Search code examples
pythonpdfgetpython-requests

How to prevent downloading an empty pdf file while using get and requests in Python?


I am scraping a website which is accessible from this link, using Beautiful Soup. The idea is to download all href that contain the string .pdf using the get module.

The code below demonstrated the procedure and is working as intended:

filename = 'new_name.pdf'
url_to_download_pdf='https://bradscholars.brad.ac.uk/https://www.brad.ac.uk/library/additional-help/bradford-scholars-faqs/digital_preservation_policy.pdf'
with open(filename, 'wb') as f:
    f.write(requests.get(url_to_download_pdf).content)

However, there is instance where the url such as given above (i.e., the variable url_to_download_pdf) direct to Page not found page. As a result, an unusable and unreadable pdf is downloaded.

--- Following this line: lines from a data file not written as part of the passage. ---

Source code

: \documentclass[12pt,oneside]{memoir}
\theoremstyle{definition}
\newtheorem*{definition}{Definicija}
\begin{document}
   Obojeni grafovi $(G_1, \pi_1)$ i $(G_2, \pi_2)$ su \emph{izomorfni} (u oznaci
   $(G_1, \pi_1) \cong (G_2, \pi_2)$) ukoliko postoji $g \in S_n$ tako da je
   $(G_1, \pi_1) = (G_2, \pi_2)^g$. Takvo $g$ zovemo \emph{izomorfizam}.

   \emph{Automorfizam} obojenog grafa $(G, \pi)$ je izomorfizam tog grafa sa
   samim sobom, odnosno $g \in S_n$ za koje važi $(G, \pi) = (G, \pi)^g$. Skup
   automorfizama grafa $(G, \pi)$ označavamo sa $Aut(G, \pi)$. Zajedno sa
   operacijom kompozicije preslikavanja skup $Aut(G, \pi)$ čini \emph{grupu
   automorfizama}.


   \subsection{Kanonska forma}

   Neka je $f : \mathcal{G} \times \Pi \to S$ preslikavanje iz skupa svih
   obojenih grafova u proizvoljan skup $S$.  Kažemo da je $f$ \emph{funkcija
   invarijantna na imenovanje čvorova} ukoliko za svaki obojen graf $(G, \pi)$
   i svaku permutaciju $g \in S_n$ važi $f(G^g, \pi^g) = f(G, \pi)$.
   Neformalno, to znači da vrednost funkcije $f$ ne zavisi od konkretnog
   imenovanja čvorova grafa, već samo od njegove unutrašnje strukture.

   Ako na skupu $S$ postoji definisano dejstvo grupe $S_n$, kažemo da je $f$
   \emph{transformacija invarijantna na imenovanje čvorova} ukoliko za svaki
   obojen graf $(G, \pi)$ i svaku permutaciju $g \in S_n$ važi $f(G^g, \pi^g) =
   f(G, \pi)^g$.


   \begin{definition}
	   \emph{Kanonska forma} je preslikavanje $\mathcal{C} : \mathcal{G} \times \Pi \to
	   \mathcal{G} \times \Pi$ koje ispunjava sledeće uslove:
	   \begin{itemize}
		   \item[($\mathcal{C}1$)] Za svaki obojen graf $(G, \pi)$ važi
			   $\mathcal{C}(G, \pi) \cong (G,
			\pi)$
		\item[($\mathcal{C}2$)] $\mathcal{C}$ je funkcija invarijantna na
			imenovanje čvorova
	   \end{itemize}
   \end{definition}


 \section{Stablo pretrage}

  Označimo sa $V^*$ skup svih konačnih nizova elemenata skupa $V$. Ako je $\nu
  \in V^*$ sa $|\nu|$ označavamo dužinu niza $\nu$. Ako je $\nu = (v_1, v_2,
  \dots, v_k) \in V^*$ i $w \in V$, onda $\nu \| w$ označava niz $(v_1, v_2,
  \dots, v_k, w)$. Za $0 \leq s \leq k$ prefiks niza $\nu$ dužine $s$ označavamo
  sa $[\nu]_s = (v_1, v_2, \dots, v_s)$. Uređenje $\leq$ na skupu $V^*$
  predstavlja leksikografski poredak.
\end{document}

Opening the file with pdf reader in Windows give the following warning

enter image description here

I am curious if there is any ways to avoid accessing and downloading an invalid pdf file?


Solution

  • Thanks for the suggestion by the user.

    As per @Nicolas,

    Do the save as pdf only if the response return 200

    if response.status_code == 200:
    

    In the previous version, an empty file will be created regardless of the response because following with open(filename, 'wb') as f: was created before the checking status_code

    To mitigate this, the with open(filename, 'wb') as f: should be initiated only if the condition set was as intended.

    The complete code then is as below:

    import requests
    filename = 'new_name.pdf'
    url_to_download_pdf='https://bradscholars.brad.ac.uk/https://www.brad.ac.uk/library/additional-help/bradford-scholars-faqs/digital_preservation_policy.pdf'
    my_req = requests.get(url_to_download_pdf)
    if my_req.status_code == 200:
        with open(filename, 'wb') as f:
            f.write(my_req.content)